Se oggi le tartarughe marine nel Mediterraneo ed in particolare la specie Carretta caretta sono in evidente ripresa, sia come densità di popolazione, sia come numero di accertati e crescenti siti riproduttivi, Sicuramente lo si deve anche al lavoro svolto dall’ A.R.C.A. e dai suoi attivi volontari. Negli anni ottanta fummo i primi ad investire molte energie a favore dell’ educazione e sensibilità nelle scuole. Fummo i primi a denunciare i gravi danni che causavano i rifiuti plastici dispersi nell’ ambiente ed in particolare nel mare. Effettuammo centinaia di autopsie e esami dei contenuti stomacali, su tartarughe marine e cetacei che fecero emergere la conclamata presenza, nel loro apparato digerente, di corpi estranei dati da sacchetti di plastica ed altri oggetti.
Fondamentale è stata la faticosa ed onerosa attività volta a marcare il maggior numero di esemplari possibile, nonché di recuperare, curare e rimettere in natura i sempre più numerosi esemplari feriti o bisognosi di cure che giungevano presso i nostri centri di recupero.
Anche per quello che riguarda i cetacei fondamentale fu la sinergica collaborazione con il centro cetacei di Milano all’epoca ubicato presso il Civico Museo di Storia Naturale; l’autorevole esperienza di Giuseppe Notarbartolo Di Sciara fu determinante sotto il profilo dell'insegnamento e dei giusti stimoli per affinire e potenziare le nostre attività di ricerca.
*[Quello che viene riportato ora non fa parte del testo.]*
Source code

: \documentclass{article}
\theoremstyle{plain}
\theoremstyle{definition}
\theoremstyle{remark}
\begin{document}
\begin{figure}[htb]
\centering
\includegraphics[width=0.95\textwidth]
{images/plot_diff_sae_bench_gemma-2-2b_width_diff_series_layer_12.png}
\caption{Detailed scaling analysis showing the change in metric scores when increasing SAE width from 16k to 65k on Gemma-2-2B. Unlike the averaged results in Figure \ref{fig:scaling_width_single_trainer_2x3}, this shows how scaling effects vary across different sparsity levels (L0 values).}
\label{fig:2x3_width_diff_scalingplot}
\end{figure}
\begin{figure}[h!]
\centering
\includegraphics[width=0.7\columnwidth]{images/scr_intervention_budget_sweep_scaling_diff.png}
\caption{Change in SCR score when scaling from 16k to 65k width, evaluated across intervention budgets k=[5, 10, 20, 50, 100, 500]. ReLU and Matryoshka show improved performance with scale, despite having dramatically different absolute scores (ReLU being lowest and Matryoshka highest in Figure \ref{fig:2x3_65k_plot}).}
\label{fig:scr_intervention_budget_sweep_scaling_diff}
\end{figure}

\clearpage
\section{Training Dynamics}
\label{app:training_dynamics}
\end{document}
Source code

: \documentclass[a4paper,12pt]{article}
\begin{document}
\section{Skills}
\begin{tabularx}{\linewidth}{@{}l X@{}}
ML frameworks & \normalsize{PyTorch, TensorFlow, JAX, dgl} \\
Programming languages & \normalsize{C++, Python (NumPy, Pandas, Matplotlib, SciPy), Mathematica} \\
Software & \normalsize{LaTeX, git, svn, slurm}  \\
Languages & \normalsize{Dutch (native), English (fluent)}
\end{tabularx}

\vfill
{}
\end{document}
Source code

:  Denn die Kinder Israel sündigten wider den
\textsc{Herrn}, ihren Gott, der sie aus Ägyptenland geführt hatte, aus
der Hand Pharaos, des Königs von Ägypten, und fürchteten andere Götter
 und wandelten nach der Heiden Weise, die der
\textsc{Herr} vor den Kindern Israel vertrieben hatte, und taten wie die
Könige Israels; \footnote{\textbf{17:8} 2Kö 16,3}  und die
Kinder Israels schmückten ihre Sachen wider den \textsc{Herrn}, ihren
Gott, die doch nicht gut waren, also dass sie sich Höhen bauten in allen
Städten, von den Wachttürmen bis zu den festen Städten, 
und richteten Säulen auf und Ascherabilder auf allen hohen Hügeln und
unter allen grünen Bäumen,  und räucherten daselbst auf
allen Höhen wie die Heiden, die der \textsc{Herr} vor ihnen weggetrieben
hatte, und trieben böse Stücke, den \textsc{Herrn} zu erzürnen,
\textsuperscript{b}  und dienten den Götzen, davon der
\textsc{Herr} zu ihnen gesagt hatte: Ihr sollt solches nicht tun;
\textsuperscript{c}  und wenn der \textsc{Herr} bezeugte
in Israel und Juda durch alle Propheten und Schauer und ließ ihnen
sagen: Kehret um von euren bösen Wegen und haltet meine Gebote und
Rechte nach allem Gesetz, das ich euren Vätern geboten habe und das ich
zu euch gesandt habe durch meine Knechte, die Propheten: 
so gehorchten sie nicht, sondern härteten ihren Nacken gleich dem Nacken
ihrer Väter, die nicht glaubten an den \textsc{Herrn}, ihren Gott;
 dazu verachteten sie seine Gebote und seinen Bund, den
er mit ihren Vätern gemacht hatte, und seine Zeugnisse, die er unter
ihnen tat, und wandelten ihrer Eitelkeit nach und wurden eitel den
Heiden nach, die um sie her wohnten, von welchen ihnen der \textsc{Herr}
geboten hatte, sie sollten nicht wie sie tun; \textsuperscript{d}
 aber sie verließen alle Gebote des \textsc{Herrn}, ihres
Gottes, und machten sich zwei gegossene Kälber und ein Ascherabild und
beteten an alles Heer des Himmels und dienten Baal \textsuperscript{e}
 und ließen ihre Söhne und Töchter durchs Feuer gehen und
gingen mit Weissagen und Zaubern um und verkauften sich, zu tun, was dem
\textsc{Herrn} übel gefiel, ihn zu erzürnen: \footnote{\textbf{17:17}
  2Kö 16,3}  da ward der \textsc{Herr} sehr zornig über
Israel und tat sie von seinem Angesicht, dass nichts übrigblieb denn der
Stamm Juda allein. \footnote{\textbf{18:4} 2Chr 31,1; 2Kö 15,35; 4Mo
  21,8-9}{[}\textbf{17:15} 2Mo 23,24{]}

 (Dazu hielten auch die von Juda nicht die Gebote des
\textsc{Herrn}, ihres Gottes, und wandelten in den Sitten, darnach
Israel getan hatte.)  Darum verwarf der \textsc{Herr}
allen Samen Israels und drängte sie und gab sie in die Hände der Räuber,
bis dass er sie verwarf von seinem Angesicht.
Anche per quello che riguarda i cetacei furono dal 1982 al 1985 centinaia gli interventi su spiaggiamenti di esemplari vivi o già deceduti. Ancora una volta l’esempio di tanti giovani volontari salentini costituì un esempio di sensibilità ed intraprendenza per molte altre associazioni e centri che andarono progressivamente a costituirsi in tutt’ Italia e nel mediterraneo.